● **What the task requires**: Below are some entries; state how many of their lines include the word "estimates" and give no more than that number.

● **Recorded data**:
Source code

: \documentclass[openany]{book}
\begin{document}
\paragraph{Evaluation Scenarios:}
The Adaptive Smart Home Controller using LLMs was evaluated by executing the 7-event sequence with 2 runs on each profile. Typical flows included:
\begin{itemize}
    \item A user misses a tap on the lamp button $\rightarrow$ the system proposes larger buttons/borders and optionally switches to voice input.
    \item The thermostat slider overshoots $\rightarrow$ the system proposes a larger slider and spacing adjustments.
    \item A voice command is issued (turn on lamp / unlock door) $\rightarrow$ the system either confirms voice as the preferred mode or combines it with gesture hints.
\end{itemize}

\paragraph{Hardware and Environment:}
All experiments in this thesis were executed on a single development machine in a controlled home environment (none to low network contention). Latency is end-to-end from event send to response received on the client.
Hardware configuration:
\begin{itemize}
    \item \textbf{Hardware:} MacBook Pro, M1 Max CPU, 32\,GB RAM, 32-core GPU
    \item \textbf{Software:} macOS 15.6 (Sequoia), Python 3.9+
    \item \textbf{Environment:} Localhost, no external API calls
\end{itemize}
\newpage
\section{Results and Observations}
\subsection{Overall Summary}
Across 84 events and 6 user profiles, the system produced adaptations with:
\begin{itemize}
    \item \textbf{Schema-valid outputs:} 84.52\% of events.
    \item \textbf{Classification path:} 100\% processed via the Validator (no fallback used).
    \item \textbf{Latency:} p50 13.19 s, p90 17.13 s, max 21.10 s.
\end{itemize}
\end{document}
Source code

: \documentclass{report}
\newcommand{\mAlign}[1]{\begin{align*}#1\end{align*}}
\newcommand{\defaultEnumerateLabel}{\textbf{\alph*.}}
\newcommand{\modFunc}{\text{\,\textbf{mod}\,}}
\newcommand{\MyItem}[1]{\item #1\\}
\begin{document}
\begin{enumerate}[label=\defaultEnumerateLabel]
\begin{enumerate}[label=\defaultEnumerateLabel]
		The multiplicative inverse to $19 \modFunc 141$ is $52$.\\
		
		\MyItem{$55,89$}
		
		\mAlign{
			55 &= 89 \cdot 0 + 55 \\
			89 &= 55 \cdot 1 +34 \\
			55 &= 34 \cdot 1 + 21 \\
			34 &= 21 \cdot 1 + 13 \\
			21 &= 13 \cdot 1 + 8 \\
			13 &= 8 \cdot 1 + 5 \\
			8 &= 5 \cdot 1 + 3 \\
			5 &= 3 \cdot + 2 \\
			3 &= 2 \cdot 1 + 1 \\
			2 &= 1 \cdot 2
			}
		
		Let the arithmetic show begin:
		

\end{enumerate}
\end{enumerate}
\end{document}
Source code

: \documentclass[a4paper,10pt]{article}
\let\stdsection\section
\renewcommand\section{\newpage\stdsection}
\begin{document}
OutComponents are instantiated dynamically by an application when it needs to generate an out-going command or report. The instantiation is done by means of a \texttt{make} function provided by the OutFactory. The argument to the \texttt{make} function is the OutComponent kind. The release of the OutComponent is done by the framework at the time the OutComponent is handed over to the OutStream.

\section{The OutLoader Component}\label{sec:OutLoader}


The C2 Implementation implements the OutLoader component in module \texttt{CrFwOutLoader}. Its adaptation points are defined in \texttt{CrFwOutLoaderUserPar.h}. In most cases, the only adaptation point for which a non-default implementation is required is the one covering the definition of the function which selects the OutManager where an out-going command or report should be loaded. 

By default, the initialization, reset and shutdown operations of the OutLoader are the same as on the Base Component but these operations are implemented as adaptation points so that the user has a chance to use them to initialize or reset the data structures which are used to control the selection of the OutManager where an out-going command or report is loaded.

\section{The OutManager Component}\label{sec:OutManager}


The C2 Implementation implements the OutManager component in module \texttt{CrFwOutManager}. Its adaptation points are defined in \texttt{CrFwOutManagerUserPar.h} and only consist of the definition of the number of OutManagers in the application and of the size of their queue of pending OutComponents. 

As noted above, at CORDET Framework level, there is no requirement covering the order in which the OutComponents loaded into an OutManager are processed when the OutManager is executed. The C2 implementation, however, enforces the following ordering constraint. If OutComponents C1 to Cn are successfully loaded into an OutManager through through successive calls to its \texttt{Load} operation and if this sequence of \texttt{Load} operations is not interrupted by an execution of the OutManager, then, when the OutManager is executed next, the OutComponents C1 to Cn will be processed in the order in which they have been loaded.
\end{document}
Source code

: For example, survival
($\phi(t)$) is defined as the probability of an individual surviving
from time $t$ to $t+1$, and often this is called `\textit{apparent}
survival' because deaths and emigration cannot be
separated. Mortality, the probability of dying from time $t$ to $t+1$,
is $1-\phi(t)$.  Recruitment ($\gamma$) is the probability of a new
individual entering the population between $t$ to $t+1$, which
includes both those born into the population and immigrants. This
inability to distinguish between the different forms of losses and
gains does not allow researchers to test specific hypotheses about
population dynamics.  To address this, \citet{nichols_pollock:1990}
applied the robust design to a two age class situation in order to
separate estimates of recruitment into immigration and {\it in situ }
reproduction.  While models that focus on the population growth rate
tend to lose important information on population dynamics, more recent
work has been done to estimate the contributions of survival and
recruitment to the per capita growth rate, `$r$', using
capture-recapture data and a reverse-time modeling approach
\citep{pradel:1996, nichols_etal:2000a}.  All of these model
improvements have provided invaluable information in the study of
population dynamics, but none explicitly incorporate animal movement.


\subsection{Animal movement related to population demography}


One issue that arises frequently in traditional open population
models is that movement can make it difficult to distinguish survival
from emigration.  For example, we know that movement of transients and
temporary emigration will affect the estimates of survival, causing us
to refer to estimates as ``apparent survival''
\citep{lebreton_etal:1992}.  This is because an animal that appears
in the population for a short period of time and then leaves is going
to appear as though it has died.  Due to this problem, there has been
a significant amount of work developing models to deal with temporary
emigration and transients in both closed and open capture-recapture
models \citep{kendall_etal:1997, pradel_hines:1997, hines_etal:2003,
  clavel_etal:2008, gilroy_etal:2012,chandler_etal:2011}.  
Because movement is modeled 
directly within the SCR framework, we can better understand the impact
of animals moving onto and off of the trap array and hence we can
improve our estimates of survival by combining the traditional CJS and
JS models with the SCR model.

● **Result for this exercise**: 4